Please copy out each entry, word for word.
*** EXCERPTED DATA Section Begins ***
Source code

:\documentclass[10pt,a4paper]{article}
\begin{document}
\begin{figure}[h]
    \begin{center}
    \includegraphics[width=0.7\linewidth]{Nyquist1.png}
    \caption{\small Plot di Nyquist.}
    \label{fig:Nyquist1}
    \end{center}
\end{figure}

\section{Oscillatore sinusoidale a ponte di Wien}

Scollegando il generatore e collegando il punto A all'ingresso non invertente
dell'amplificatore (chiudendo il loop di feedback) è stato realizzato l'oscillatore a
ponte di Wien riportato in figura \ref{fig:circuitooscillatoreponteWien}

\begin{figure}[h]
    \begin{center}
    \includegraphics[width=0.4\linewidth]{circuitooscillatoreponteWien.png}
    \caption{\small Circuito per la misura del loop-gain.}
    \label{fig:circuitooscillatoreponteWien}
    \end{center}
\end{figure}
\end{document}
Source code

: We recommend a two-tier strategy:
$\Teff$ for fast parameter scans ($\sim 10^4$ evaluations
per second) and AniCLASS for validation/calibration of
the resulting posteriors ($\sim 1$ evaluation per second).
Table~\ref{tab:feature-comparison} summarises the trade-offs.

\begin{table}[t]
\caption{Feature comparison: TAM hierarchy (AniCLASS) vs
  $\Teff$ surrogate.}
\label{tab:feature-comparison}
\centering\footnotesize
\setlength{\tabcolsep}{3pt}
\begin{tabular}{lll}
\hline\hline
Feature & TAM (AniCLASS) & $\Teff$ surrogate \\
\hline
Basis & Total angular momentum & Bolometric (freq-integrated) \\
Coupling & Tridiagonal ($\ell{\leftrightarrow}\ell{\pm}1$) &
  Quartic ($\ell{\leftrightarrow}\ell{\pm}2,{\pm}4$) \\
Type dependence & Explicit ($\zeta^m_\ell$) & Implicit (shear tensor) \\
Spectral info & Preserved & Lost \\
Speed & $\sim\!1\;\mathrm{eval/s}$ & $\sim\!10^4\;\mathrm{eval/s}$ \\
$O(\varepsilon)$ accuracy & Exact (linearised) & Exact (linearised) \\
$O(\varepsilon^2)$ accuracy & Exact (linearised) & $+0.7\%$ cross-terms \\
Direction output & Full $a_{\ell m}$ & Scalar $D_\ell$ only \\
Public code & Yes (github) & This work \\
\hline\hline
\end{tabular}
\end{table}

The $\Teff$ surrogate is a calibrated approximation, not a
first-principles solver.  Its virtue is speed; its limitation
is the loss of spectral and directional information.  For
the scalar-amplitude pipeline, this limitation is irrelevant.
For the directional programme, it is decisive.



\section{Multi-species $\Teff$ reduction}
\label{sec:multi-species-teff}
*** EXCERPTED DATA Section Ends ***
= TASK RESPONSE =
Source code

:\documentclass[10pt,a4paper]{article}
\begin{document}
\begin{figure}[h]
    \begin{center}
    \includegraphics[width=0.7\linewidth]{Nyquist1.png}
    \caption{\small Plot di Nyquist.}
    \label{fig:Nyquist1}
    \end{center}
\end{figure}

\section{Oscillatore sinusoidale a ponte di Wien}

Scollegando il generatore e collegando il punto A all'ingresso non invertente
dell'amplificatore (chiudendo il loop di feedback) è stato realizzato l'oscillatore a
ponte di Wien riportato in figura \ref{fig:circuitooscillatoreponteWien}

\begin{figure}[h]
    \begin{center}
    \includegraphics[width=0.4\linewidth]{circuitooscillatoreponteWien.png}
    \caption{\small Circuito per la misura del loop-gain.}
    \label{fig:circuitooscillatoreponteWien}
    \end{center}
\end{figure}
\end{document}
Source code

: We recommend a two-tier strategy:
$\Teff$ for fast parameter scans ($\sim 10^4$ evaluations
per second) and AniCLASS for validation/calibration of
the resulting posteriors ($\sim 1$ evaluation per second).
Table~\ref{tab:feature-comparison} summarises the trade-offs.

\begin{table}[t]
\caption{Feature comparison: TAM hierarchy (AniCLASS) vs
  $\Teff$ surrogate.}
\label{tab:feature-comparison}
\centering\footnotesize
\setlength{\tabcolsep}{3pt}
\begin{tabular}{lll}
\hline\hline
Feature & TAM (AniCLASS) & $\Teff$ surrogate \\
\hline
Basis & Total angular momentum & Bolometric (freq-integrated) \\
Coupling & Tridiagonal ($\ell{\leftrightarrow}\ell{\pm}1$) &
  Quartic ($\ell{\leftrightarrow}\ell{\pm}2,{\pm}4$) \\
Type dependence & Explicit ($\zeta^m_\ell$) & Implicit (shear tensor) \\
Spectral info & Preserved & Lost \\
Speed & $\sim\!1\;\mathrm{eval/s}$ & $\sim\!10^4\;\mathrm{eval/s}$ \\
$O(\varepsilon)$ accuracy & Exact (linearised) & Exact (linearised) \\
$O(\varepsilon^2)$ accuracy & Exact (linearised) & $+0.7\%$ cross-terms \\
Direction output & Full $a_{\ell m}$ & Scalar $D_\ell$ only \\
Public code & Yes (github) & This work \\
\hline\hline
\end{tabular}
\end{table}

The $\Teff$ surrogate is a calibrated approximation, not a
first-principles solver.  Its virtue is speed; its limitation
is the loss of spectral and directional information.  For
the scalar-amplitude pipeline, this limitation is irrelevant.
For the directional programme, it is decisive.



\section{Multi-species $\Teff$ reduction}
\label{sec:multi-species-teff}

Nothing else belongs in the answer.